Extracted data entries
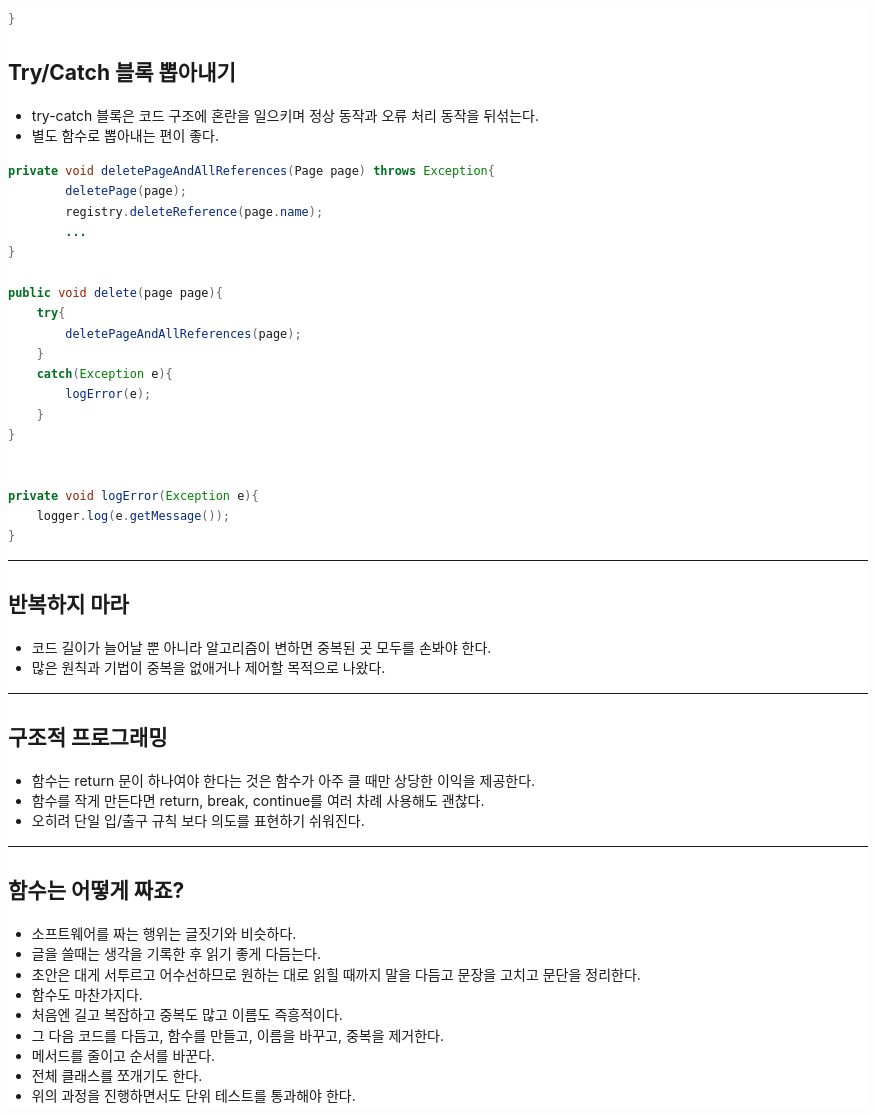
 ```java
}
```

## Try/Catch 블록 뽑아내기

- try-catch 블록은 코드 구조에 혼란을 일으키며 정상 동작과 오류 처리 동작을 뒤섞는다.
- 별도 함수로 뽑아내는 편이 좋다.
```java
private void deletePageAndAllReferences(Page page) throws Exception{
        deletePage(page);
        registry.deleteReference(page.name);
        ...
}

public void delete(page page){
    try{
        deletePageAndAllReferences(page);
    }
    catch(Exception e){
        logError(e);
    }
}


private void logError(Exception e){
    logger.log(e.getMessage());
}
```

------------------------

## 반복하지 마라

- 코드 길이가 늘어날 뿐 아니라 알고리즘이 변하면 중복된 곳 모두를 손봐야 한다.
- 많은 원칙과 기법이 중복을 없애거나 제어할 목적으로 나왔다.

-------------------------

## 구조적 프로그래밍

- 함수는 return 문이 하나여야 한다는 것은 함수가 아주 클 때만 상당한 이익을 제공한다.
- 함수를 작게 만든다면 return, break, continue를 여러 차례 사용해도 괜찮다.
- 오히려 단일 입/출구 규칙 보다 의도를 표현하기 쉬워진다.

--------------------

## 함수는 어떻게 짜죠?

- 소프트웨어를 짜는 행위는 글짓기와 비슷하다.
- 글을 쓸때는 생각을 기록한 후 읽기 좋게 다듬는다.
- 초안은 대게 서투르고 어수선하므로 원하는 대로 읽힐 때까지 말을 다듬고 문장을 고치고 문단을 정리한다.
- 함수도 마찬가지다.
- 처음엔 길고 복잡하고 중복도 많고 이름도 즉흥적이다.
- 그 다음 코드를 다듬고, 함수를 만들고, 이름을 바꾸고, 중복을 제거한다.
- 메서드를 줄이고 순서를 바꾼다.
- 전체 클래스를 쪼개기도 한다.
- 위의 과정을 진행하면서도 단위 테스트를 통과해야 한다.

**Description of the task**
Copy nothing except the lines from the one holding "- 글을 쓸때는 생각을 기록한 후 읽기 좋게 다듬는다." through the last line of the data above, and return them exactly.

**Answer box**
- 글을 쓸때는 생각을 기록한 후 읽기 좋게 다듬는다.
- 초안은 대게 서투르고 어수선하므로 원하는 대로 읽힐 때까지 말을 다듬고 문장을 고치고 문단을 정리한다.
- 함수도 마찬가지다.
- 처음엔 길고 복잡하고 중복도 많고 이름도 즉흥적이다.
- 그 다음 코드를 다듬고, 함수를 만들고, 이름을 바꾸고, 중복을 제거한다.
- 메서드를 줄이고 순서를 바꾼다.
- 전체 클래스를 쪼개기도 한다.
- 위의 과정을 진행하면서도 단위 테스트를 통과해야 한다.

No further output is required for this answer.